Currently the black world stands at an ontological impasse that represents opportunity and challenges. Since the benchmark publication of Mbembe’s Black Reason (2016), the elements of this impasse have increasingly become the subject of public and scholarly debate. These reflections were complimented and in some ways extended, by Felwine Sarr’s book, Afrotopia. (2016) The complexity of the African Diaspora, with its layered-ness and charged history, is now more understood and studied than ever before. Social dynamics in the U.S. black community are the particular focus here. I want to address the problems of naming, identity, and belonging, which have become fraught issues in contemporary black America. Eugene Robinson anticipated some of these challenges in his book Disintegration, and the topic remains important in cultural and political ways that are without precedent. The question of ethnic and racial category has always been at the nexus of social life in the United States. As social actors struggle to confront and change this remnant of coloniality that persists in all aspects of social life, the question of dismantling racism remains the focus. The former binary approach of the social and legal sphere, whether in terms of race (black/white) or in terms of gender (male/female) is no longer tenable and the realities of lived experience are forcing public and scholarly discourse to revisit not only the meaning but the consequences of binary thinking.
In this context, the edifices of ‘black’ and ‘white’ must necessarily crumble or transform. If whiteness is questioned, blackness, too, becomes an object of interrogation. Mbembe (2016) engaged this problem with the seriousness that it demands, and cautioned that the human future rests in large part on our ability to come to terms with evolving ideas of humanity and personhood. For the black community/communities of the United States, an important question that must be faced is the changing nature of the categories that have historically been imposed on people of African descent. Mbembe refers to this when he speakes of the ‘volatile nature of blackness.” (2016)

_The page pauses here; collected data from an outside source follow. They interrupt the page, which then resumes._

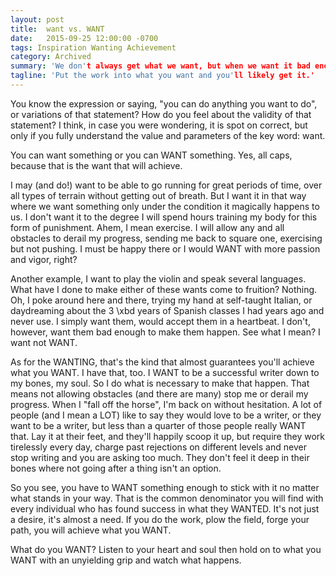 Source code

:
 ```yaml
---
layout: post
title:  want vs. WANT
date:   2015-09-25 12:00:00 -0700
tags: Inspiration Wanting Achievement
category: Archived
summary: 'We don't always get what we want, but when we want it bad enough, we'll do the work to get it. That's when success is achieved.'
tagline: 'Put the work into what you want and you'll likely get it.'
---
```


You know the expression or saying, "you can do anything you want to do", or variations of that statement? How do you feel about the validity of that statement? I think, in case you were wondering, it is spot on correct, but only if you fully understand the value and parameters of the key word: want.

You can want something or you can WANT something. Yes, all caps, because that is the want that will achieve.

I may (and do!) want to be able to go running for great periods of time, over all types of terrain without getting out of breath. But I want it in that way where we want something only under the condition it magically happens to us. I don't want it to the degree I will spend hours training my body for this form of punishment. Ahem, I mean exercise. I will allow any and all obstacles to derail my progress, sending me back to square one, exercising but not pushing. I must be happy there or I would WANT with more passion and vigor, right?

Another example, I want to play the violin and speak several languages. What have I done to make either of these wants come to fruition? Nothing. Oh, I poke around here and there, trying my hand at self-taught Italian, or daydreaming about the 3 \xbd years of Spanish classes I had years ago and never use. I simply want them, would accept them in a heartbeat. I don't, however, want them bad enough to make them happen. See what I mean? I want not WANT.

As for the WANTING, that's the kind that almost guarantees you'll achieve what you WANT. I have that, too. I WANT to be a successful writer down to my bones, my soul. So I do what is necessary to make that happen. That means not allowing obstacles (and there are many) stop me or derail my progress. When I "fall off the horse", I'm back on without hesitation. A lot of people (and I mean a LOT) like to say they would love to be a writer, or they want to be a writer, but less than a quarter of those people really WANT that. Lay it at their feet, and they'll happily scoop it up, but require they work tirelessly every day, charge past rejections on different levels and never stop writing and you are asking too much. They don't feel it deep in their bones where not going after a thing isn't an option.

So you see, you have to WANT something enough to stick with it no matter what stands in your way. That is the common denominator you will find with every individual who has found success in what they WANTED. It's not just a desire, it's almost a need. If you do the work, plow the field, forge your path, you will achieve what you WANT.

What do you WANT? Listen to your heart and soul then hold on to what you WANT with an unyielding grip and watch what happens. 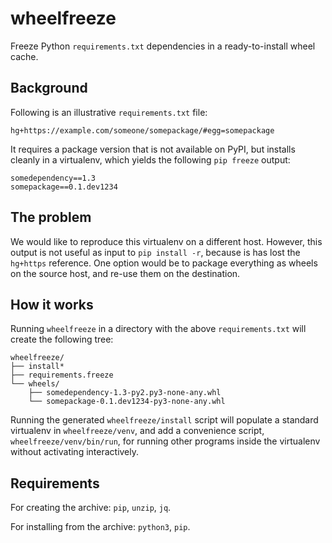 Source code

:# wheelfreeze

Freeze Python `requirements.txt` dependencies in a ready-to-install wheel cache.

## Background

Following is an illustrative `requirements.txt` file:

```
hg+https://example.com/someone/somepackage/#egg=somepackage
```

It requires a package version that is not available on PyPI, but installs
cleanly in a virtualenv, which yields the following `pip freeze` output:

```
somedependency==1.3
somepackage==0.1.dev1234
```

## The problem

We would like to reproduce this virtualenv on a different host. However, this
output is not useful as input to `pip install -r`, because is has lost the
`hg+https` reference. One option would be to package everything as wheels on the
source host, and re-use them on the destination.

## How it works

Running `wheelfreeze` in a directory with the above `requirements.txt` will
create the following tree:

```
wheelfreeze/
├── install*
├── requirements.freeze
└── wheels/
    ├── somedependency-1.3-py2.py3-none-any.whl
    └── somepackage-0.1.dev1234-py3-none-any.whl
```

Running the generated `wheelfreeze/install` script will populate a standard
virtualenv in `wheelfreeze/venv`, and add a convenience script,
`wheelfreeze/venv/bin/run`, for running other programs inside the virtualenv
without activating interactively.

## Requirements

For creating the archive: `pip`, `unzip`, `jq`.

For installing from the archive: `python3`, `pip`.
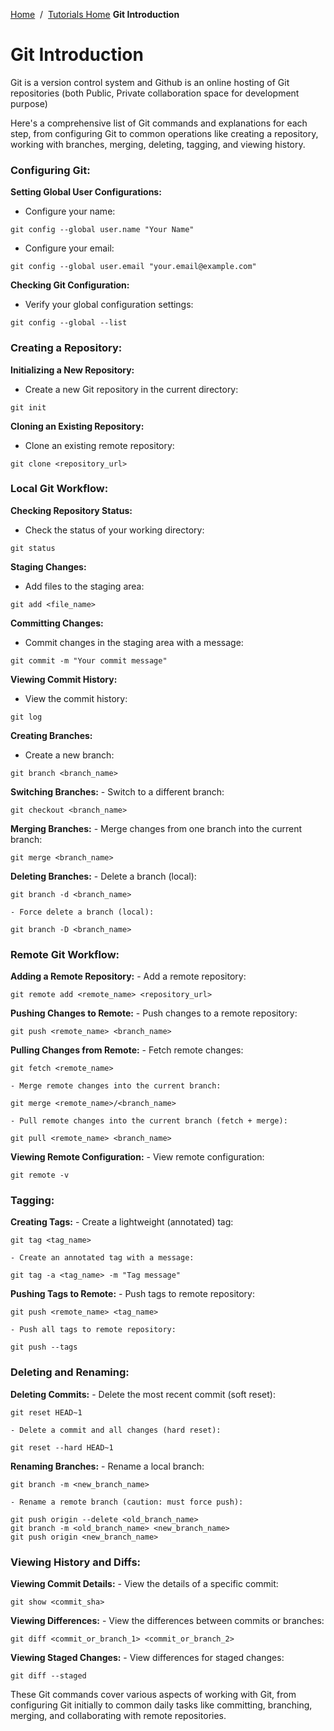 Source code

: <a href="/">Home</a>&nbsp;&nbsp;/&nbsp;&nbsp;<a href="/tutorials/tutorials_home_page">Tutorials Home</a>
<b>Git Introduction</b>
<br>

# Git Introduction

Git is a version control system and Github is an online hosting of Git repositories (both Public, Private collaboration space for development purpose)

Here's a comprehensive list of Git commands and explanations for each step, from configuring Git to common operations like creating a repository, working with branches, merging, deleting, tagging, and viewing history.

### Configuring Git:

**Setting Global User Configurations:**
   - Configure your name:
```
git config --global user.name "Your Name"
```
   - Configure your email:
```
git config --global user.email "your.email@example.com"
```

**Checking Git Configuration:**
   - Verify your global configuration settings:
```
git config --global --list
```

### Creating a Repository:

**Initializing a New Repository:**
   - Create a new Git repository in the current directory:
```
git init
```

**Cloning an Existing Repository:**
   - Clone an existing remote repository:
```
git clone <repository_url>
```

### Local Git Workflow:

**Checking Repository Status:**
   - Check the status of your working directory:
```
git status
```

**Staging Changes:**
   - Add files to the staging area:
```
git add <file_name>
```

**Committing Changes:**
   - Commit changes in the staging area with a message:
```
git commit -m "Your commit message"
```

**Viewing Commit History:**
   - View the commit history:
```
git log
```

**Creating Branches:**
   - Create a new branch:
```
git branch <branch_name>
```

**Switching Branches:**
    - Switch to a different branch:
```
git checkout <branch_name>
```

**Merging Branches:**
    - Merge changes from one branch into the current branch:
```
git merge <branch_name>
```

**Deleting Branches:**
    - Delete a branch (local):
```
git branch -d <branch_name>
```
    - Force delete a branch (local):
```
git branch -D <branch_name>
```

### Remote Git Workflow:

**Adding a Remote Repository:**
    - Add a remote repository:
```
git remote add <remote_name> <repository_url>
```

**Pushing Changes to Remote:**
    - Push changes to a remote repository:
```
git push <remote_name> <branch_name>
```

**Pulling Changes from Remote:**
    - Fetch remote changes:
```
git fetch <remote_name>
```
    - Merge remote changes into the current branch:
```
git merge <remote_name>/<branch_name>
```
    - Pull remote changes into the current branch (fetch + merge):
```
git pull <remote_name> <branch_name>
```

**Viewing Remote Configuration:**
    - View remote configuration:
```
git remote -v
```

### Tagging:

**Creating Tags:**
    - Create a lightweight (annotated) tag:
```
git tag <tag_name>
```
    - Create an annotated tag with a message:
```
git tag -a <tag_name> -m "Tag message"
```

**Pushing Tags to Remote:**
    - Push tags to remote repository:
```
git push <remote_name> <tag_name>
```
    - Push all tags to remote repository:
```
git push --tags
```

### Deleting and Renaming:

**Deleting Commits:**
    - Delete the most recent commit (soft reset):
```
git reset HEAD~1
```
    - Delete a commit and all changes (hard reset):
```
git reset --hard HEAD~1
```

**Renaming Branches:**
    - Rename a local branch:
```
git branch -m <new_branch_name>
```
    - Rename a remote branch (caution: must force push):
```
git push origin --delete <old_branch_name>
git branch -m <old_branch_name> <new_branch_name>
git push origin <new_branch_name>
```

### Viewing History and Diffs:

**Viewing Commit Details:**
    - View the details of a specific commit:
```
git show <commit_sha>
```

**Viewing Differences:**
    - View the differences between commits or branches:
```
git diff <commit_or_branch_1> <commit_or_branch_2>
```

**Viewing Staged Changes:**
    - View differences for staged changes:
```
git diff --staged
```

These Git commands cover various aspects of working with Git, from configuring Git initially to common daily tasks like committing, branching, merging, and collaborating with remote repositories.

Several scholarly works have engaged the question of ‘who is an African?’ It is reasonable, then, to engage the question of who is an ‘African American,” and whether, indeed, the work of categorization is beneficial as well as what it signifies. For example, is the work of creating new categories an extension of the racist colonial world view of categorization and counting, that Appadurai (1996) described? What does the black American community’s historical practice of absorbing diverse people of African descent into a generic black community mean, in the twenty-first century? The question I want to examine here is not whether we need new categories, but how social realities are impacting the use and understanding of existing categories.
There are many signs of the ontological challenge that I call attention to here. Current public discourse and scholarly work has led to conversations about ‘white fragility,’ white supremacy, and the meaning of whiteness. In that whiteness is the oppositional twin to blackness, and there are ramifications for all who are assigned to the “black” category. Both communities, the ‘black’ and the ‘white,’ particularly those who self-define as descended from pre-19th century Americans, are experiencing a wave of xenophobia. This difference is that the aggregative process of the production of whiteness is slowing, while the process of ‘becoming black’ seems to be becoming more complex, expanding, and taking on new and unexpected directions and geographies. At the same time, ‘black’ is gaining a new adjunct meaning as the name of the foundational sub-group of African Americans. Black Americans emerge as a particular historic community in this process, recognized as a specific ethnic group among people of African descent now living in the United States. Likewise, black Americans reclaim their cultural and above all, historic, specificity in face of the greatly increased diversity of people of African descent in the United States. This diversity returns black Americans to the debates of the early nineteenth century reported by Sterling Stuckey, when the ontological was a pressing and existential issue. Having recently been consigned to homogeneity at that time, people of African descent sacrificed diversity on the altar of survival.